The answer is yes, it blossoms into bordism classes of framed immersions of codimension $r$. That is to say, the pointed stable homotopy group $$\lim_{n\to\infty}[\Sigma^n M_+, S^{n+r}]\cong [M_+,\Omega^\infty \Sigma^\infty S^r] $$ is in one-to-one correspondence with the bordism classes of framed immersions $N\looparrowright M$ of codimension $r$, at least when $r\geq 1$. (Here the $+$ denotes one-point compactification, which means adding a disjoint base-point since $M$ is already compact.) This is sometimes called the Pontrjagin-Thom-Wells theorem, the gereralisation being due to Robert Wells (Cobordism Groups of Immersions, Topology 5 (1966)). The same is also true for connected Thom spaces $T\xi$ other than $S^r$, giving bordism of immersions with other structures on their normal bundles, eg orientations.
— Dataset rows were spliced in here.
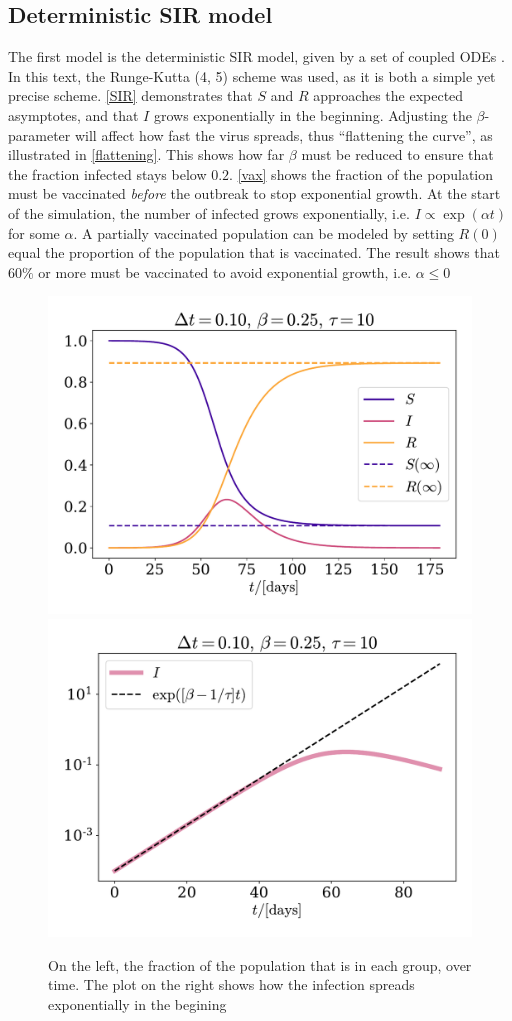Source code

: \documentclass{article}
\begin{document}
    \subsection*{Deterministic SIR model}
    The first model is the deterministic SIR model, given by a set of coupled ODEs \cite{exam}. 
    In this text, the Runge-Kutta (4, 5) scheme was used, as it is both a simple yet precise scheme.
    \autoref{SIR} demonstrates that $S$ and $R$ approaches the expected asymptotes, and that $I$ grows exponentially in the beginning. 
    Adjusting the $\beta$-parameter will affect how fast the virus spreads, thus ``flattening the curve'', as illustrated in \autoref{flattening}.
    This shows how far $\beta$ must be reduced to ensure that the fraction infected stays below $0.2$. 
    \autoref{vax} shows the fraction of the population must be vaccinated \emph{before} the outbreak to stop exponential growth. At the start of the simulation, the number of infected grows exponentially, i.e. $I \propto \exp(\alpha t)$ for some $\alpha$. A partially vaccinated population can be modeled by setting $R(0)$ equal the proportion of the population that is vaccinated. The result shows that $60\%$ or more must be vaccinated to avoid exponential growth, i.e. $\alpha\leq 0$ 

    \begin{figure}
        \centering
        \includegraphics[width=.49\textwidth]{../plots/2A/TestSIR}
        \includegraphics[width=.49\textwidth]{../plots/2A/TestI}
        \caption{On the left, the fraction of the population that is in each group, over time. The plot on the right shows how the infection spreads exponentially in the begining}
        \label{SIR}
    \end{figure}
\end{document}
The idea of the correspondence is as follows. Given a map $$(M\times \mathbb{R}^n)_ + \simeq \Sigma^n M_{+} \to \Sigma^n T\xi = T(\xi\oplus \varepsilon^n)$$ we can make it transverse to the zero section in $\xi\oplus\varepsilon^n$, and therefore obtain a codimension $r+n$ embedding in $M\times\mathbb{R}^n$ with $n$ independent normal vector fields. By performing an isotopy we can make these normal vector fields point parallel to the $\mathbb{R}^n$ directions, and thus obtain an embedding which projects down to a codimension $r$ immersion in $M$ (this is the content of the Compression Theorem of Rourke and Sanderson). To go the other way, start with an immersion $N\looparrowright M$ whose normal bundle is classified by a map $\nu\to\xi$ and compose with the embedding $M\times\{0\}\hookrightarrow M\times\mathbb{R}^n$. If $n$ is sufficiently large then this will be regularly homotopic to an embedding whose normal bundle is classified by $\nu\oplus\varepsilon^n\to \xi\oplus\varepsilon^n$. Now take the collapse map of this.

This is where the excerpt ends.